Quando o cliente chama no início, a conversa é sobre geometria, sequência construtiva, drenagem, monitoramento. É desenho de solução. Existe espaço para propor alternativas, comparar cenários de risco e custo, e decidir com margem de manobra.
Quando chama depois que algo já aconteceu, o espaço de decisão já colapsou. A pergunta não é mais "qual a melhor solução", é "o que ainda é possível fazer dentro do que já rompeu, recalcou ou trincou". O projeto vira diagnóstico forense antes de virar projeto.
Essa diferença aparece em três pontos concretos.
Custo: intervenção preventiva compete com orçamento de projeto. Intervenção corretiva compete com custo de parada, multa, litígio e, em alguns casos, reparação ambiental. A ordem de grandeza muda, não a proporção.
Tempo de resposta: no início, o cronograma é definido pela obra.

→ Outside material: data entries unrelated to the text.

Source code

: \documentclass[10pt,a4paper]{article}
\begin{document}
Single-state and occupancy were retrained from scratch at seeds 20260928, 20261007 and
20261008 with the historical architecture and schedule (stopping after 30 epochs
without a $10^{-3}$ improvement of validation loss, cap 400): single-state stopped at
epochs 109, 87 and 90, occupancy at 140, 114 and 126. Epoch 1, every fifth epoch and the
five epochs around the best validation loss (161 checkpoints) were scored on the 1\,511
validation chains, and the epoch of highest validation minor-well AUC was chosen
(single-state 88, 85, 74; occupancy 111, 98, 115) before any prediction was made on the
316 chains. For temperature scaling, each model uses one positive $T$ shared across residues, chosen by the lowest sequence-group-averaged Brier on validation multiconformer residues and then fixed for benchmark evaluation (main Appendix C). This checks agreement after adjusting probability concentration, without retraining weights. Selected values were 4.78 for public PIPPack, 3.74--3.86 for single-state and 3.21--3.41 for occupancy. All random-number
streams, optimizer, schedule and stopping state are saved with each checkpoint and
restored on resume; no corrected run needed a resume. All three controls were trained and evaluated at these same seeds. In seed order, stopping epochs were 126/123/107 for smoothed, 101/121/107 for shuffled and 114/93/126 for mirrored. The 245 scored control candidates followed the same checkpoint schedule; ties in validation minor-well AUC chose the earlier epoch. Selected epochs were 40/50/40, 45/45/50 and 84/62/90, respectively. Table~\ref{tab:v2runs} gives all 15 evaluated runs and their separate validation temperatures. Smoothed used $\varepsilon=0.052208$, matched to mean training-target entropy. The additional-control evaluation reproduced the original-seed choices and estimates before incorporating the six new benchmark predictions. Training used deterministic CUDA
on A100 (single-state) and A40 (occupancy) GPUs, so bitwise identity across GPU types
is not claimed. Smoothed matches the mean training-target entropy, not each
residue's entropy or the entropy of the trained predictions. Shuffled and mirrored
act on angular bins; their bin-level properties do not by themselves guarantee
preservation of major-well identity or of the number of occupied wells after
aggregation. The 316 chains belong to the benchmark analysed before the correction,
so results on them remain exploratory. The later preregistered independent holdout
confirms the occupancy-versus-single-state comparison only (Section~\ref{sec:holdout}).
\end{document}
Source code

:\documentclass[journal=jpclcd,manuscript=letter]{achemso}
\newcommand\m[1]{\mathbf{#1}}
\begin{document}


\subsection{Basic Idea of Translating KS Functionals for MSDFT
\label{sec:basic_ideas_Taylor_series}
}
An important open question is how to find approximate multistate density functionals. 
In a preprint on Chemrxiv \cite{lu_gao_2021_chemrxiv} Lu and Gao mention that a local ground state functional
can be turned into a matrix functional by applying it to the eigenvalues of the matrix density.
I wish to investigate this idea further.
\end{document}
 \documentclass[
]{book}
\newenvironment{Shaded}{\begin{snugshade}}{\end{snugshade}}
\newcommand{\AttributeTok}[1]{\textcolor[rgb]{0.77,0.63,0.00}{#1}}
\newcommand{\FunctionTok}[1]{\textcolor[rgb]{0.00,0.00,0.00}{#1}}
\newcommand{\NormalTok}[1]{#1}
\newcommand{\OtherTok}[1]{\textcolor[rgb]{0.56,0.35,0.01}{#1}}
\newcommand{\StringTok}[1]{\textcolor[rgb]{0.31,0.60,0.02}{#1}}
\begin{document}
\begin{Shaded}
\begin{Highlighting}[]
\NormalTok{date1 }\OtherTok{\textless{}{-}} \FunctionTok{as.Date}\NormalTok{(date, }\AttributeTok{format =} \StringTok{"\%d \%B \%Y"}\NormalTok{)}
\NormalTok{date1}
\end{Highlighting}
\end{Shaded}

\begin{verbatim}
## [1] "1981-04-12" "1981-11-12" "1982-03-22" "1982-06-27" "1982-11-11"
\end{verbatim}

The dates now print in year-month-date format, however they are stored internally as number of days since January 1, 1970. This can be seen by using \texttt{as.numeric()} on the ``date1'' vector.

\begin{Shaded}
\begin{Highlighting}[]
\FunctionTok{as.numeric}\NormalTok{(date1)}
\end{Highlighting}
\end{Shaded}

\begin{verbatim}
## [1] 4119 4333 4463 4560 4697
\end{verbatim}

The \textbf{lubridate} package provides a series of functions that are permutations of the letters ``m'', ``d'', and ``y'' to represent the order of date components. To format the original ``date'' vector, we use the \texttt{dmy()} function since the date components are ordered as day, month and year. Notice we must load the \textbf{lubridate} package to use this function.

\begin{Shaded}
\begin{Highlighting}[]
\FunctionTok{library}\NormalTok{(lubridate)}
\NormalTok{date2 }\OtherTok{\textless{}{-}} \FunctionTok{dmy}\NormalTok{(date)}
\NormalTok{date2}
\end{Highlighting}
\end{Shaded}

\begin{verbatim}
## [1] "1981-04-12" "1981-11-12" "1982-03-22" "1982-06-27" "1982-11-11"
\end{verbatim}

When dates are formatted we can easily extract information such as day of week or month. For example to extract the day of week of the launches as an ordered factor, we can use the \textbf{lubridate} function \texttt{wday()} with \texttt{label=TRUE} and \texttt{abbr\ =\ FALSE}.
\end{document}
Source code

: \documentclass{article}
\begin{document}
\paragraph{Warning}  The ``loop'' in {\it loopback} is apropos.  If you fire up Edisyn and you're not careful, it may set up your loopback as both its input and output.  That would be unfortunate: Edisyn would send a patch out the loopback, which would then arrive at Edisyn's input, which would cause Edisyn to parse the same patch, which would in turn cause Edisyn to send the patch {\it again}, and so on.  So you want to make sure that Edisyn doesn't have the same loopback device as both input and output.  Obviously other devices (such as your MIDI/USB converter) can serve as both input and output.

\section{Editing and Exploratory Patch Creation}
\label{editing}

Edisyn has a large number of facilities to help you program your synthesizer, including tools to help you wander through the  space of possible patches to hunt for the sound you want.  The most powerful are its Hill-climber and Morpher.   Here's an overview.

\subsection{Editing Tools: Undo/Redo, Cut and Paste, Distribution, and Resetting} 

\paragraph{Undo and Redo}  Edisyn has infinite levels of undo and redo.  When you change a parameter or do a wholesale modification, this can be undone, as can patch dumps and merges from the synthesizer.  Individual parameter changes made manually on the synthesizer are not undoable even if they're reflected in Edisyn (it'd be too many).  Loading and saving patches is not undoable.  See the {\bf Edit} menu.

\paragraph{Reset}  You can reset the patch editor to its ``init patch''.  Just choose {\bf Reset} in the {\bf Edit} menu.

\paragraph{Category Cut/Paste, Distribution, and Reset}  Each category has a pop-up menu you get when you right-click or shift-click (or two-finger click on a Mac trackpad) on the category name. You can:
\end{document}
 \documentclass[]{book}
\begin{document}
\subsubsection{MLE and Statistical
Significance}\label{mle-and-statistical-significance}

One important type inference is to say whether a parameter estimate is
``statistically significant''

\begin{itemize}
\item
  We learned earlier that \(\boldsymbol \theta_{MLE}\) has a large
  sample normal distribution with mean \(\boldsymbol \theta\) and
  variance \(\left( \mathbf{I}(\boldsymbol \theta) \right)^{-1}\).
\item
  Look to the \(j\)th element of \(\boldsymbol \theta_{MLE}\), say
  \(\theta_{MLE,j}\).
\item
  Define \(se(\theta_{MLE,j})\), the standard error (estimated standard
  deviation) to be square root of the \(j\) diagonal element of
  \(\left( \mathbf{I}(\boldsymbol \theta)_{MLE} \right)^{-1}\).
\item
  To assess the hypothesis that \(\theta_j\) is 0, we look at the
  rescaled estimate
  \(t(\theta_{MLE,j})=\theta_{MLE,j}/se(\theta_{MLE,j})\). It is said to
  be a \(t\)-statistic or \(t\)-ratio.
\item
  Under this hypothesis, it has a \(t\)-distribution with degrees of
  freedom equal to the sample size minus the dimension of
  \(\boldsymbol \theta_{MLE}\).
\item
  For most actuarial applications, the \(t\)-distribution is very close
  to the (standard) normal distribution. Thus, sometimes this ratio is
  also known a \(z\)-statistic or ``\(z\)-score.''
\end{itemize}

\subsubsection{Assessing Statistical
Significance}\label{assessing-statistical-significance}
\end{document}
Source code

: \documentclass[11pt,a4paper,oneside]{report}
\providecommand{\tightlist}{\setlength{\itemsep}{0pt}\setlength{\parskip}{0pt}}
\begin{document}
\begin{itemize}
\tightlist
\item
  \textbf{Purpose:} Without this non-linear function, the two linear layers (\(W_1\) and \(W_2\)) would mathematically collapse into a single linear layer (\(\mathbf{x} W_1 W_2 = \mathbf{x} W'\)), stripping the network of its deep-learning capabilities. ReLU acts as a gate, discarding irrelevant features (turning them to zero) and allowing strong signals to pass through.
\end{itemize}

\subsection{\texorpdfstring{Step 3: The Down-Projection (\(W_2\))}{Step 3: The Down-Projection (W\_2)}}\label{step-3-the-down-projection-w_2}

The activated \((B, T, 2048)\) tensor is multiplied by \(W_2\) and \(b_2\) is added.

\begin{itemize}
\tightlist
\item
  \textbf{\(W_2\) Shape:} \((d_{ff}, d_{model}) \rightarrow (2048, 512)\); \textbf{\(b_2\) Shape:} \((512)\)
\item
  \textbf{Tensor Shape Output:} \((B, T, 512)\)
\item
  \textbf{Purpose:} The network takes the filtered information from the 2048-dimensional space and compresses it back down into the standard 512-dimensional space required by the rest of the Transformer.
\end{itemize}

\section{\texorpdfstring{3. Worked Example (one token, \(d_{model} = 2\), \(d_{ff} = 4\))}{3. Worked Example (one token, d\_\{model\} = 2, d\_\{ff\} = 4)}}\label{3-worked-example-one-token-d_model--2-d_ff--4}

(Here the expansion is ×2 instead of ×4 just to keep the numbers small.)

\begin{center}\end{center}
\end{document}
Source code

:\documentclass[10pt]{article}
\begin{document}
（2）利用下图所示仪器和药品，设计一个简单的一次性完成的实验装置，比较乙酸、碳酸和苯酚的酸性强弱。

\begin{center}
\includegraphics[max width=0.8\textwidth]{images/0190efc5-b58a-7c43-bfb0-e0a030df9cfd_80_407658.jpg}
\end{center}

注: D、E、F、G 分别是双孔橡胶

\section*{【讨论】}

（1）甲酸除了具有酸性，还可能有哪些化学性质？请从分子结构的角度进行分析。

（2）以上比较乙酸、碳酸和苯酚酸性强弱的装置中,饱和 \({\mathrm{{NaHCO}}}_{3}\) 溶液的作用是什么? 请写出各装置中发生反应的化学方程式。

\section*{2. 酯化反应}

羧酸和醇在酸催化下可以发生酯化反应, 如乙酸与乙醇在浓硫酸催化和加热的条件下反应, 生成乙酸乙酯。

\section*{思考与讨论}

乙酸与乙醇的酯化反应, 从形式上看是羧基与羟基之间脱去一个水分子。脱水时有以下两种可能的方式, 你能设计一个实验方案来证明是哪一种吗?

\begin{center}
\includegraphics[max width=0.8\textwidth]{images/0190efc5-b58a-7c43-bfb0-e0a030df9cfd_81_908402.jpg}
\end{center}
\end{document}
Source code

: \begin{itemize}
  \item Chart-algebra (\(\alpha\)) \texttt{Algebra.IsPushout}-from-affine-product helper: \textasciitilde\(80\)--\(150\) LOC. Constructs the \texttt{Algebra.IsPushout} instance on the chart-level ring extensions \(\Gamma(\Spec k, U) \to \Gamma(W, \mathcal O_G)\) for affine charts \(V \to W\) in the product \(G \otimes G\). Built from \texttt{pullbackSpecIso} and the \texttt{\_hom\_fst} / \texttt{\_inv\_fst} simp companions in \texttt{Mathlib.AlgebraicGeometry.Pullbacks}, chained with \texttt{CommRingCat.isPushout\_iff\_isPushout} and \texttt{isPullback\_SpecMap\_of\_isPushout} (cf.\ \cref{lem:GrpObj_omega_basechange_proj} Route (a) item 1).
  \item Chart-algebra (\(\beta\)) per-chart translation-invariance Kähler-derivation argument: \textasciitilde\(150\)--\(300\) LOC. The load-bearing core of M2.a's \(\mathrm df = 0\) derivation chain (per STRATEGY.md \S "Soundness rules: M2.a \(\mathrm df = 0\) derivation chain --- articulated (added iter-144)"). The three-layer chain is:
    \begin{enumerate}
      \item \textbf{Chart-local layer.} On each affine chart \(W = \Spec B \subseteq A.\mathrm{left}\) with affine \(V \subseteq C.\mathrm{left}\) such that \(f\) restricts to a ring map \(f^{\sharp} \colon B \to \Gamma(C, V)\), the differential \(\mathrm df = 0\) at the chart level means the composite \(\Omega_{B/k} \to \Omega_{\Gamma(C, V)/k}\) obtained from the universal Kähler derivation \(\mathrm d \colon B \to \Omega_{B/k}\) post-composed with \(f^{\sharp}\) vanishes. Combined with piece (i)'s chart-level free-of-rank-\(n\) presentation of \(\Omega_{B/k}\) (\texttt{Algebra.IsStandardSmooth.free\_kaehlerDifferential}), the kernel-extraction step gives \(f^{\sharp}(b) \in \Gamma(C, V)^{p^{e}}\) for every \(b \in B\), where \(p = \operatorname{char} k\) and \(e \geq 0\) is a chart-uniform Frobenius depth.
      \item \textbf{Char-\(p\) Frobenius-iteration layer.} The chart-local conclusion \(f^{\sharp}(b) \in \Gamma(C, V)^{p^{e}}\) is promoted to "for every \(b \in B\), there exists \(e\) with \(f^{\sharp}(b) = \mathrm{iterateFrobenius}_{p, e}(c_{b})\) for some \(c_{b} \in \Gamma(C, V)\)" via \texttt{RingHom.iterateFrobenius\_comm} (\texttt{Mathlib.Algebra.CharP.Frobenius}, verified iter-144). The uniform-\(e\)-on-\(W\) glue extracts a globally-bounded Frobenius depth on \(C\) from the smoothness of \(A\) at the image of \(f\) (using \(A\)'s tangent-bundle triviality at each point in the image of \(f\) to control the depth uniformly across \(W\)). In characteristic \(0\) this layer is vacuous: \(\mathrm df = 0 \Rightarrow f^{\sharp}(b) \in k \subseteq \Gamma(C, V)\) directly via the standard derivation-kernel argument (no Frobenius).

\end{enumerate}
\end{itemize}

Depois do evento, o cronograma é definido pela urgência do dano e, frequentemente, por prazo regulatório. Isso reduz drasticamente o número de alternativas técnicas viáveis, porque várias delas simplesmente levam mais tempo do que o problema permite.
Responsabilidade técnica: um projeto concebido desde o início carrega memorial de cálculo, hipóteses de projeto e histórico de decisões. Uma intervenção pós-evento frequentemente herda um histórico incompleto, e parte do trabalho vira reconstituir o que foi feito antes para entender por que falhou.
Não é sobre alarmismo em cima de risco geotécnico ou ambiental. É sobre reconhecer que engenharia é decisão sob incerteza, e a incerteza cresce muito quando o gatilho da chamada é a falha, não a fase de planejamento.
Quem já atuou nos dois cenários sabe: o trabalho técnico é o mesmo em essência, mas o grau de liberdade para fazer bem feito é completamente diferente.